25. Behaviour involves interactions between/among individuals. There are four possible outcomes to interactive behaviour… Effect on donor fitness --+ Effect on-- spitefulness selfishness recipient fitness+ altruism cooperation There are numerous observations of cooperation, both within related groups and among unrelated individuals. That’s logical from an evolutionary (fitness) perspective. There are no observations of spitefulness that I know of. That, too, is logical. So is selfishness. Altruism is a more difficult question.

26. There are two kinds of altruism. One, reciprocal altruism, is easy to understand. Imagine a flock of birds trying to feed. When each individual has to defend itself, it has to look around for predators frequently. When the group has rotating sentry duty, group defense occurs, each individual has to spend only its time ‘on duty’ checking for predators frequently. Therefore, each can spend more time feeding. Each individual expects that others will be as vigilant in defense as it was while on duty. The effort is reciprocal.
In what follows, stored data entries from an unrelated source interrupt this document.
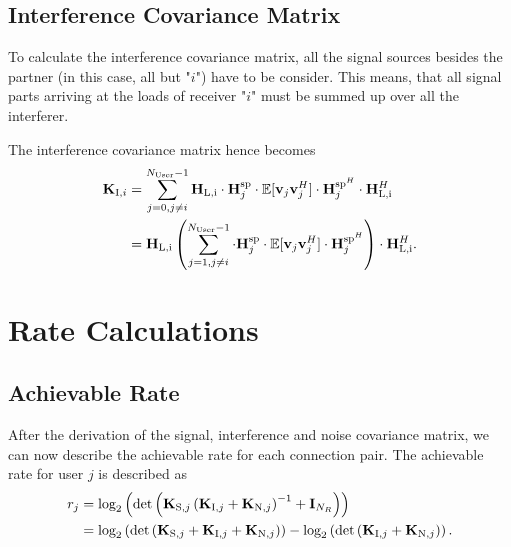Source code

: \subsection{Interference Covariance Matrix}
\label{sec:int_cov}

To calculate the interference covariance matrix, all the signal sources besides the partner (in this case, all but "$i$") have to be consider.
This means, that all signal parts arriving at the loads of receiver "$i$" must be summed up over all the interferer.

The interference covariance matrix hence becomes 
\begin{align}
\label{eq:interf_cov}\nonumber
\mat{K}_{\text{I},i}%
 	&= \sum_{j=0,j\neq i}^{N_\text{User}-1} 
	\mat{H}_\text{L,i} \cdot \mat{H}_{j}^{\text{sp}} \cdot 
	\mathbb{E}[\vec{v}_{j}\vec{v}_{j}^H] \cdot 
	\mat{H}_{j}^{\text{sp}^H} \cdot \mat{H}_\text{L,i}^H\\
	&= \mat{H}_\text{L,i} \left(\sum_{j=1,j\neq i}^{N_\text{User}-1} 
	\cdot \mat{H}_{j}^{\text{sp}} \cdot 
	\mathbb{E}[\vec{v}_{j}\vec{v}_{j}^H] \cdot 
	\mat{H}_{j}^{\text{sp}^H}\right) \cdot \mat{H}_\text{L,i}^H.
\end{align}




\section{Rate Calculations}
\label{sec:rates}

\subsection{Achievable Rate}
\label{sec:achiev_rate}
After the derivation of the signal, interference and noise covariance matrix, we can now describe the achievable rate for each connection pair.
The achievable rate for user $j$ is described as
\begin{align}
\label{eq:achiev_rate}
\nonumber
r_j &= \text{log}_2\left(\text{det}\left(\mathbf{K}_{\text{S},j}\left(\mathbf{K}_{\text{I},j}+\mathbf{K}_{\text{N},j}\right)^{-1}+\mathbf{I}_{N_R}\right)\right)\\
 &=\text{log}_2\left(
	\text{det}\left(\mathbf{K}_{\text{S},j}+
		\mathbf{K}_{\text{I},j}+\mathbf{K}_{\text{N},j}\right)\right) -
	\text{log}_2\left(\text{det}\left(\mathbf{K}_{\text{I},j}+\mathbf{K}_{\text{N},j}\right)\right).
\end{align}

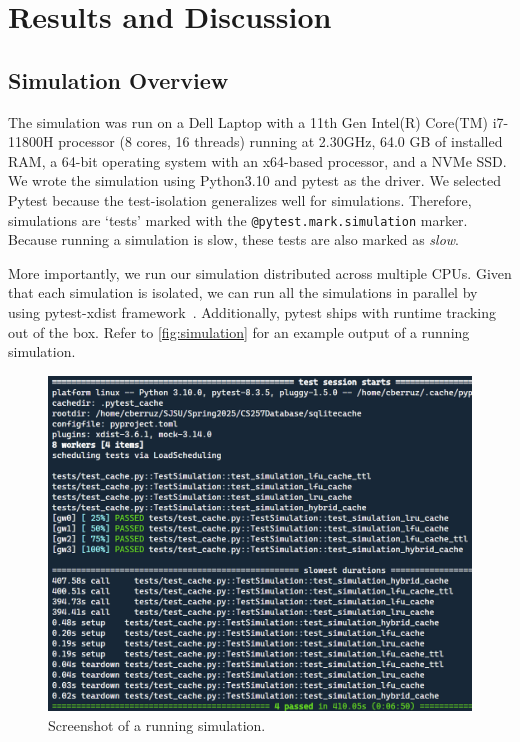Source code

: 
\section{Results and Discussion\label{sec:results}}
\subsection{Simulation Overview}
The simulation was run
on a Dell Laptop with a 11th Gen Intel(R) Core(TM) i7-11800H processor (8 cores, 16 threads)
running at 2.30GHz, 64.0 GB of installed RAM,
a 64-bit operating system with an x64-based processor, and a NVMe SSD.
We wrote the simulation
using Python3.10 and pytest as the driver.
We selected Pytest because the test-isolation generalizes
well for simulations. Therefore, simulations
are `tests' marked with the \texttt{@pytest.mark.simulation}
marker. Because running a simulation is slow,
these tests are also marked as \textit{slow}.

More importantly, we run our simulation
distributed across multiple CPUs. Given that
each simulation is isolated, we can run
all the simulations in parallel
by using pytest-xdist framework~\cite{pytestXdist}.
Additionally, pytest ships with runtime
tracking out of the box.
Refer to \autoref{fig:simulation}
for an example output of a running simulation.

\begin{figure}[!htp]
    \centering
    \includegraphics[width=\linewidth]{images/simulation_running_example.png}
    \caption{Screenshot of a running simulation.}
    \label{fig:simulation}
\end{figure}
27. To understand altruism that is not reciprocal, you need to understand the idea of inclusive fitness. Evolutionary fitness is measured by the numbers of copies of ‘your’ genes in the subsequent generation compared to those of others. Note that it doesn’t matter whether you or a relative supplied those genes. An extreme example: You are one of 4 children in a family in a war zone. You are playing together when someone throws a live hand grenade through your door. Would you achieve higher fitness by jumping through a window or jumping on the hand grenade?

28. The answer:If you survive, you leave behind one copy of your genes. If you act in an altruistic way, each of your siblings shares (on average) 1/2 of your genes by descent from the parents. Saving 3 of them would leave 1½ copies of your genes, and give you a higher inclusive fitness. Thus, some altruism is logical and supported by natural selection. However, truly altruistic acts among unrelated individuals are much harder (and still controversial) to explain.